The event had been scheduled before special counsel Robert Mueller gave his first public remarks about his 22-month investigation of President Donald Trump's campaign ties to Russia and possible obstruction of justice, and Dean's constituents wanted to hear more from her about impeachment, reported The Daily Beast.
"I wondered whether anybody would bring that up," Dean said, drawing laughter.
But Dean made clear that she wasn't joking about launching an impeachment inquiry: "The facts are accumulating in such an outrageous way."
Dean joined fellow Pennsylvania Democratic Rep. Mary Gay Scanlon last week in calling for such an inquiry, which would start on the House Judiciary Committee they each sit on.
Mueller made clear that his office was unable to charge a sitting president under Department of Justice regulations, and he seemed to be asking Congress to investigate the evidence of obstruction his investigation turned up.
“We are faced with the most indecent president of our lifetime,” Dean said, drawing raucous cheers from the audience.
The lawmaker explained how the White House had thwarted congressional efforts to investigate ignoring subpoenas and blocking current and former officials from testifying or turning over documents -- and Dean said they must exercise their constitutional authority.
“I believed I had to say, enough is enough,” Dean said. “We should open up an impeachment inquiry.”

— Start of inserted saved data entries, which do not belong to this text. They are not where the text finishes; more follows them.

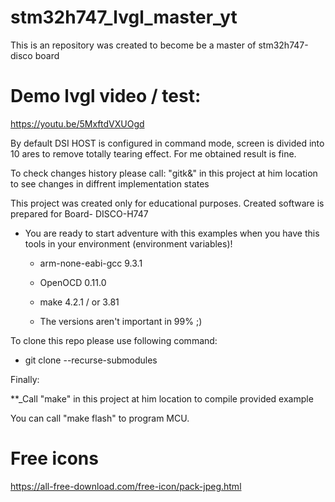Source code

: # stm32h747_lvgl_master_yt
This is an repository was created to become be a master of stm32h747-disco board

# Demo lvgl video / test:
   https://youtu.be/5MxftdVXUOgd

By default DSI HOST is configured in command mode, screen is divided into 10 ares to remove totally tearing effect.
For me obtained result is fine.


To check changes history please call: "gitk&" in this project at him location to see changes in diffrent implementation states

This project was created only for educational purposes.
Created software is prepared for Board- DISCO-H747

* You are ready to start adventure with this examples when you have this tools in your environment (environment variables)!

    * arm-none-eabi-gcc 9.3.1
    * OpenOCD 0.11.0
    * make 4.2.1 / or 3.81

    * The versions aren't important in 99% ;)

To clone this repo please use following command:
* git clone --recurse-submodules

Finally:

 **_Call "make" in this project at him location to compile provided example

You can call "make flash" to program MCU.

# Free icons
https://all-free-download.com/free-icon/pack-jpeg.html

Dean is among 40 lawmakers -- including Republican Rep. Justin Amash, of Michigan -- to call for an impeachment inquiry, but House Speaker Nancy Pelosi (D-CA) seems unwilling to take that step, and Mueller's statement hasn't nudged any Democratic lawmakers off the fence.
“There isn’t anything new now,” one House Democratic aide told The Daily Beast. “All Mueller said is what he said in the report, just in person.”
But the positive response Amash got at his town hall event earlier this week showed congressional aides there is a public appetite for impeachment, and Dean found a similar response back home with her constituents.
“I hear congressional representatives on TV pretty frequently say that, when (they) go to town halls, that’s not what people are talking about,” said Sam Seplow of Cheltenham, who first asked Dean about impeachment. “It’s a huge interest of mine.”